▶ **DATA EXCERPTS**:

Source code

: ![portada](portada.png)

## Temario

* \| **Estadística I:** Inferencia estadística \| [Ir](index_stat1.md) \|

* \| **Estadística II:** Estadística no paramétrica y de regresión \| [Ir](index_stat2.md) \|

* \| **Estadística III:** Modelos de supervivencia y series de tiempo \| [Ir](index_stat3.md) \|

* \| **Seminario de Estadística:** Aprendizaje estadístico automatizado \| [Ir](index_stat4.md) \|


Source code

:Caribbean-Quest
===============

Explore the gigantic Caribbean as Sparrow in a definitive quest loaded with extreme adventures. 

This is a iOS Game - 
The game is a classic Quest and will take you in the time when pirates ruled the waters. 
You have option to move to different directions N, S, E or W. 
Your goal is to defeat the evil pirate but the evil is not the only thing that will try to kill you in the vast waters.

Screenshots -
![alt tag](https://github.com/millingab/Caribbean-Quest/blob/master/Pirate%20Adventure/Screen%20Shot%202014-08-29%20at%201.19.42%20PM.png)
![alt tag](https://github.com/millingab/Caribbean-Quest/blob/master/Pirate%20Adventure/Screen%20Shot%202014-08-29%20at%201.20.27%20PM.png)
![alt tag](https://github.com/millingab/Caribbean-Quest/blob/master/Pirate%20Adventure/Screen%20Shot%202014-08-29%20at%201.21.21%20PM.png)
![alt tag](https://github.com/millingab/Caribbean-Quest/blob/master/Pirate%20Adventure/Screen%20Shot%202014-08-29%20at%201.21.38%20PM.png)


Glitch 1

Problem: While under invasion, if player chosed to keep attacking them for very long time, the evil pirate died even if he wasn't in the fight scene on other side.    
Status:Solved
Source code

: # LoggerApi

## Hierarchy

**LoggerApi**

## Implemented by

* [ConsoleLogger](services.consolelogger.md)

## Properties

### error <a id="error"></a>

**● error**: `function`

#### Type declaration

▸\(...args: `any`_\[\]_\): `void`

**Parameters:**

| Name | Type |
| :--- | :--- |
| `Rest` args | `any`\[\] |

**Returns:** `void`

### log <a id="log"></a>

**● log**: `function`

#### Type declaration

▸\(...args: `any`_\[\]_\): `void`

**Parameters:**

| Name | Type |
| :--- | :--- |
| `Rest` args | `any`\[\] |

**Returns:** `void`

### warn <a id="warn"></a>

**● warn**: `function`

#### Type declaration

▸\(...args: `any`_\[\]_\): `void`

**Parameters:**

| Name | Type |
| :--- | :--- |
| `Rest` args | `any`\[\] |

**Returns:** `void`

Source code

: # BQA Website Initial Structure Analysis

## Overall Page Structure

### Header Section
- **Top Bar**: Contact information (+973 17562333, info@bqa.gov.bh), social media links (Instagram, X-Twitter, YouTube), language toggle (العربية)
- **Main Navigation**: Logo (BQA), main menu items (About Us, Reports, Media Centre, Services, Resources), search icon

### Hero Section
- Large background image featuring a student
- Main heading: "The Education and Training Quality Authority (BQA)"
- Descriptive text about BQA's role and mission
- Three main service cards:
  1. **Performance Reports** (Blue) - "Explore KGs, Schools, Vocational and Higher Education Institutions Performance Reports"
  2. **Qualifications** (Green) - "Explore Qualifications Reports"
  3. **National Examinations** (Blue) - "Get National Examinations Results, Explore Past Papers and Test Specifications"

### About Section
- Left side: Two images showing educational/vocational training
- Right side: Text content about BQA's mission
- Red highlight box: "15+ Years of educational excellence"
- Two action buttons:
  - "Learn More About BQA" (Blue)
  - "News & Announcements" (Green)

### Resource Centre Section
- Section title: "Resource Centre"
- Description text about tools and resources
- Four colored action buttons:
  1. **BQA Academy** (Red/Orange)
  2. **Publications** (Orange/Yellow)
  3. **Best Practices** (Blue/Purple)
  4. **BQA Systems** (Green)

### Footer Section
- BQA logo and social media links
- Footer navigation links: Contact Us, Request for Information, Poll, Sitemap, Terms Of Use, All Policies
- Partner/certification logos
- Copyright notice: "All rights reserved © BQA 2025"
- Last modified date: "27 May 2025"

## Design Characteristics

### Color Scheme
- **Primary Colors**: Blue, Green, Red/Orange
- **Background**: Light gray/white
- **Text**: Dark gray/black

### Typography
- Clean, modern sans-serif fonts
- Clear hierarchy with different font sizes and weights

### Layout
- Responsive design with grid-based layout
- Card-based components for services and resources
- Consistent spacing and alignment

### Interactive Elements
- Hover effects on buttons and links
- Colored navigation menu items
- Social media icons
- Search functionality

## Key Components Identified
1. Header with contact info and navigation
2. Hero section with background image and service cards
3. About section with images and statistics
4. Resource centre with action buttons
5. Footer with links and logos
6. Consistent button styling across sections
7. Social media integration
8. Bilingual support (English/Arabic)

▶ **YOUR GOAL**: Set down the entire listing once more, keeping every line exactly as it reads.

▶ **TASK OUTPUT**:
Source code

: ![portada](portada.png)

## Temario

* \| **Estadística I:** Inferencia estadística \| [Ir](index_stat1.md) \|

* \| **Estadística II:** Estadística no paramétrica y de regresión \| [Ir](index_stat2.md) \|

* \| **Estadística III:** Modelos de supervivencia y series de tiempo \| [Ir](index_stat3.md) \|

* \| **Seminario de Estadística:** Aprendizaje estadístico automatizado \| [Ir](index_stat4.md) \|


Source code

:Caribbean-Quest
===============

Explore the gigantic Caribbean as Sparrow in a definitive quest loaded with extreme adventures. 

This is a iOS Game - 
The game is a classic Quest and will take you in the time when pirates ruled the waters. 
You have option to move to different directions N, S, E or W. 
Your goal is to defeat the evil pirate but the evil is not the only thing that will try to kill you in the vast waters.

Screenshots -
![alt tag](https://github.com/millingab/Caribbean-Quest/blob/master/Pirate%20Adventure/Screen%20Shot%202014-08-29%20at%201.19.42%20PM.png)
![alt tag](https://github.com/millingab/Caribbean-Quest/blob/master/Pirate%20Adventure/Screen%20Shot%202014-08-29%20at%201.20.27%20PM.png)
![alt tag](https://github.com/millingab/Caribbean-Quest/blob/master/Pirate%20Adventure/Screen%20Shot%202014-08-29%20at%201.21.21%20PM.png)
![alt tag](https://github.com/millingab/Caribbean-Quest/blob/master/Pirate%20Adventure/Screen%20Shot%202014-08-29%20at%201.21.38%20PM.png)


Glitch 1

Problem: While under invasion, if player chosed to keep attacking them for very long time, the evil pirate died even if he wasn't in the fight scene on other side.    
Status:Solved
Source code

: # LoggerApi

## Hierarchy

**LoggerApi**

## Implemented by

* [ConsoleLogger](services.consolelogger.md)

## Properties

### error <a id="error"></a>

**● error**: `function`

#### Type declaration

▸\(...args: `any`_\[\]_\): `void`

**Parameters:**

| Name | Type |
| :--- | :--- |
| `Rest` args | `any`\[\] |

**Returns:** `void`

### log <a id="log"></a>

**● log**: `function`

#### Type declaration

▸\(...args: `any`_\[\]_\): `void`

**Parameters:**

| Name | Type |
| :--- | :--- |
| `Rest` args | `any`\[\] |

**Returns:** `void`

### warn <a id="warn"></a>

**● warn**: `function`

#### Type declaration

▸\(...args: `any`_\[\]_\): `void`

**Parameters:**

| Name | Type |
| :--- | :--- |
| `Rest` args | `any`\[\] |

**Returns:** `void`

Source code

: # BQA Website Initial Structure Analysis

## Overall Page Structure

### Header Section
- **Top Bar**: Contact information (+973 17562333, info@bqa.gov.bh), social media links (Instagram, X-Twitter, YouTube), language toggle (العربية)
- **Main Navigation**: Logo (BQA), main menu items (About Us, Reports, Media Centre, Services, Resources), search icon

### Hero Section
- Large background image featuring a student
- Main heading: "The Education and Training Quality Authority (BQA)"
- Descriptive text about BQA's role and mission
- Three main service cards:
  1. **Performance Reports** (Blue) - "Explore KGs, Schools, Vocational and Higher Education Institutions Performance Reports"
  2. **Qualifications** (Green) - "Explore Qualifications Reports"
  3. **National Examinations** (Blue) - "Get National Examinations Results, Explore Past Papers and Test Specifications"

### About Section
- Left side: Two images showing educational/vocational training
- Right side: Text content about BQA's mission
- Red highlight box: "15+ Years of educational excellence"
- Two action buttons:
  - "Learn More About BQA" (Blue)
  - "News & Announcements" (Green)

### Resource Centre Section
- Section title: "Resource Centre"
- Description text about tools and resources
- Four colored action buttons:
  1. **BQA Academy** (Red/Orange)
  2. **Publications** (Orange/Yellow)
  3. **Best Practices** (Blue/Purple)
  4. **BQA Systems** (Green)

### Footer Section
- BQA logo and social media links
- Footer navigation links: Contact Us, Request for Information, Poll, Sitemap, Terms Of Use, All Policies
- Partner/certification logos
- Copyright notice: "All rights reserved © BQA 2025"
- Last modified date: "27 May 2025"

## Design Characteristics

### Color Scheme
- **Primary Colors**: Blue, Green, Red/Orange
- **Background**: Light gray/white
- **Text**: Dark gray/black

### Typography
- Clean, modern sans-serif fonts
- Clear hierarchy with different font sizes and weights

### Layout
- Responsive design with grid-based layout
- Card-based components for services and resources
- Consistent spacing and alignment

### Interactive Elements
- Hover effects on buttons and links
- Colored navigation menu items
- Social media icons
- Search functionality

## Key Components Identified
1. Header with contact info and navigation
2. Hero section with background image and service cards
3. About section with images and statistics
4. Resource centre with action buttons
5. Footer with links and logos
6. Consistent button styling across sections
7. Social media integration
8. Bilingual support (English/Arabic)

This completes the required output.